El paciente fue tratado con sangrías periódicas, profilaxis
primaria de la hemorragia digestiva por varices esofágicas con propranolol
(tenía varices esofágicas tipo B en la gastroscopia) y diuréticos
a dosis bajas. Entre otros antecedentes destacaban un hipogonadismo atribuido
a la hemocromatosis y una diabetes mellitus no insulinodependiente. Tras
presentar un primer episodio de encefalopatía hepática el
paciente fue trasladado a otro centro para la valoración de un posible
trasplante hepático.
Diagnóstico
A la exploración física el paciente presentaba
como únicas alteraciones una ictericia cutáneo-mucosa y edemas
en las extremidades inferiores. En la analítica destacaban: hematocrito:
30 %; plaquetas: 59 x 109/L; Tasa de protrombina: 63 %; aspartato aminotransferasa:
59 U/L; alanino aminotransferasa: 25 U/L; gamma-glutamil transferasa: 57
U/L; fosfatasa alcalina: 527 U/L; bilirrubina total/directa: 13,7/9,2 mg/dL;
albúmina: 25 g/L, ferritina: 286 ng/mL, y sideremia: 92 ng/dL. Teniendo
en cuenta que el diagnóstico de hemocromatosis se había realizado
sin criterios específicos y a causa de la inhabitual respuesta analítica
a las flebotomías, se decidió la re-evaluación diagnóstica
del paciente. Las serologías víricas y los parámetros
de autoinmunidad fueron negativos. En el proteinograma destacaba un nivel
bajo de la alfa-1 globulinas (1 %) por lo que se solicitaron niveles de
alfa-1 antitripsina que fueron muy bajos (0,20 g/L: intervalo de normalidad:
0,95-1,87). La ecografía abdominal demostró un hígado
de hepatopatía crónica, sin lesiones focales evidentes y signos
de hipertensión portal. La biopsia hepática mostró
cambios histológicos sugestivos de cirrosis hepática, un discreto
acúmulo de hierro hepatocitario, así como abundantes glóbulos
hialinos paspositivo-diastasa resistentes en el citoplasma de los hepatocitos,
correspondientes inmunohistoquímicamente a glóbulos de alfa-1-antitripsina
(corresponde a la imagen del mes). La determinación fenotípica
del déficit de alfa-1 antitripsina demostró un fenotipo ZZ.
Una tomografía axial computarizada torácica descartó
patología pulmonar subyacente. El estudio del hipogonadismo del paciente
demostró que éste era secundario a la cirrosis hepática.
Discusión
El déficit de alfa-1-antitripsina
(principal inhibidor de las proteasas) es la enfermedad metabólica
con afectación hepática más frecuente. Se transmite
con una herencia autosómica recesiva con expresión codominante.

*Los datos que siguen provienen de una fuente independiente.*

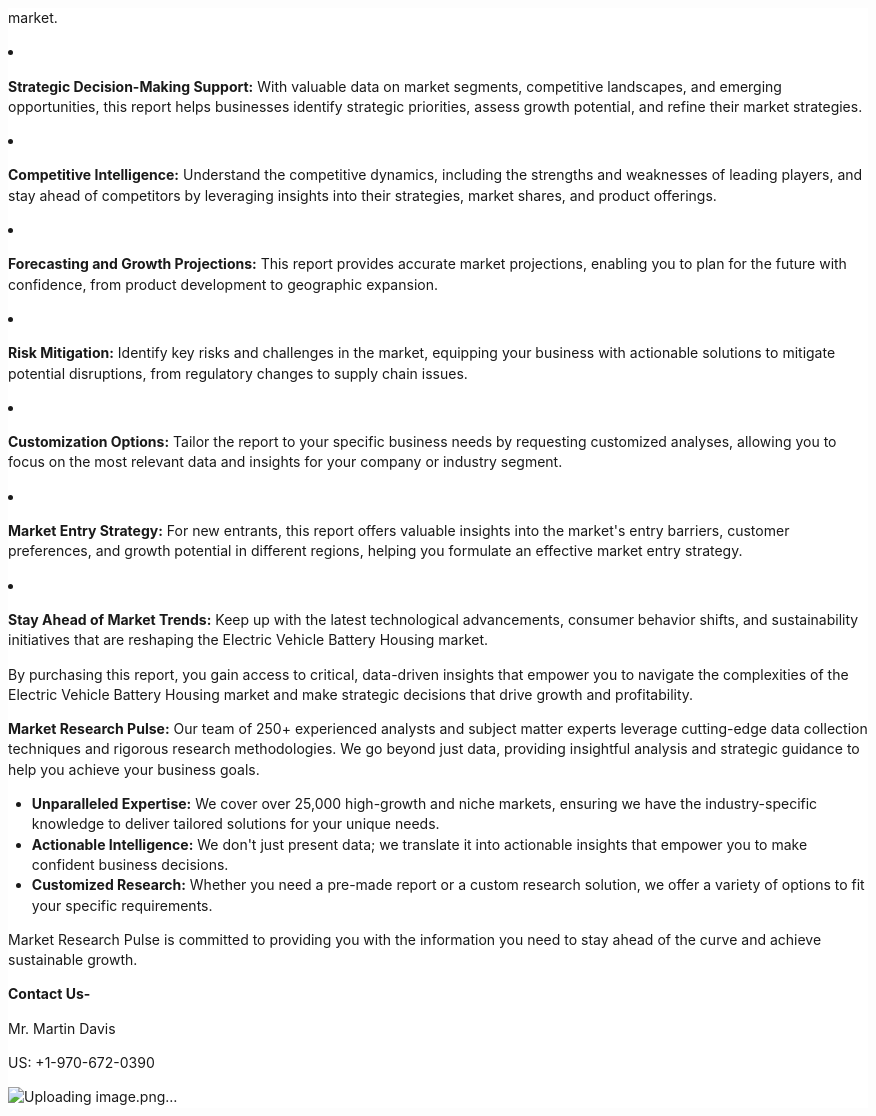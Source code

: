 market.</p></li><li><p><strong>Strategic Decision-Making Support:</strong> With valuable data on market segments, competitive landscapes, and emerging opportunities, this report helps businesses identify strategic priorities, assess growth potential, and refine their market strategies.</p></li><li><p><strong>Competitive Intelligence:</strong> Understand the competitive dynamics, including the strengths and weaknesses of leading players, and stay ahead of competitors by leveraging insights into their strategies, market shares, and product offerings.</p></li><li><p><strong>Forecasting and Growth Projections:</strong> This report provides accurate market projections, enabling you to plan for the future with confidence, from product development to geographic expansion.</p></li><li><p><strong>Risk Mitigation:</strong> Identify key risks and challenges in the market, equipping your business with actionable solutions to mitigate potential disruptions, from regulatory changes to supply chain issues.</p></li><li><p><strong>Customization Options:</strong> Tailor the report to your specific business needs by requesting customized analyses, allowing you to focus on the most relevant data and insights for your company or industry segment.</p></li><li><p><strong>Market Entry Strategy:</strong> For new entrants, this report offers valuable insights into the market's entry barriers, customer preferences, and growth potential in different regions, helping you formulate an effective market entry strategy.</p></li><li><p><strong>Stay Ahead of Market Trends:</strong> Keep up with the latest technological advancements, consumer behavior shifts, and sustainability initiatives that are reshaping the Electric Vehicle Battery Housing market.</p></li></ol><p>By purchasing this report, you gain access to critical, data-driven insights that empower you to navigate the complexities of the Electric Vehicle Battery Housing market and make strategic decisions that drive growth and profitability.</p><p><strong>Market Research Pulse:</strong>&nbsp;Our team of 250+ experienced analysts and subject matter experts leverage cutting-edge data collection techniques and rigorous research methodologies. We go beyond just data, providing insightful analysis and strategic guidance to help you achieve your business goals.</p><ul><li><strong>Unparalleled Expertise:</strong>&nbsp;We cover over 25,000 high-growth and niche markets, ensuring we have the industry-specific knowledge to deliver tailored solutions for your unique needs.</li><li><strong>Actionable Intelligence:</strong>&nbsp;We don't just present data; we translate it into actionable insights that empower you to make confident business decisions.</li><li><strong>Customized Research:</strong>&nbsp;Whether you need a pre-made report or a custom research solution, we offer a variety of options to fit your specific requirements.</li></ul><p>Market Research Pulse is committed to providing you with the information you need to stay ahead of the curve and achieve sustainable growth.</p><p><strong>Contact Us-</strong></p><p>Mr. Martin Davis</p><p>US: +1-970-672-0390</p>
![Uploading image.png…]()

Su prevalencia en el norte de Europa y los EE.UU es alta: 1/1500-2000 individuos,
siendo menos frecuente en el área mediterránea. El alelo M
es el más habitual, y los alelos anormales más frecuentes
son Z y S. La expresión clínica de la enfermedad depende del
fenotipo del paciente. La forma patológica más frecuente,
que se asocia a enfermedad hepática y pulmonar, es la variante PiZZ.
Dicho fenotipo conlleva una baja concentración de alfa-1 antitripsina,
lo que supone un 15 % de su actividad normal. Clínicamente el espectro
de la afectación hepática es muy variado, oscilando desde
casos de fallo hepático, que obligan al trasplante hepático
en la infancia, hasta individuos adultos sin evidencia de enfermedad hepática.
La incidencia de cirrosis a los 50 años oscila entre el 15-35 % según
las series. La afectación pulmonar (enfisema) es variable. El diagnóstico
de esta entidad debe considerarse en todo paciente con una cirrosis hepática
sin antecedentes de consumo abusivo de alcohol y con negatividad de las
serologías virales, y particularmente cuando hay una historia de
enfermedad hepática en la infancia o de una patología pulmonar
asociada. Dicho diagnóstico se basa en los hallazgos histológicos
(glóbulos paspositivo-diastasa resistentes en el citoplasma de los
hepatocitos; inmunohistoquímicamente glóbulos de alfa-1 antitripsina),
en la cuantificación de los niveles de alfa-1 antitripsina y en la
determinación del fenotipo del paciente. El tratamiento de los enfermos
con afectación hepática es sintomático, incluyendo
el trasplante hepático en fases avanzadas de la enfermedad. La administración
de alfa-1 antitripsina está contraindicada en los pacientes con afectación
hepática, ya que incrementa el daño hepatocitario.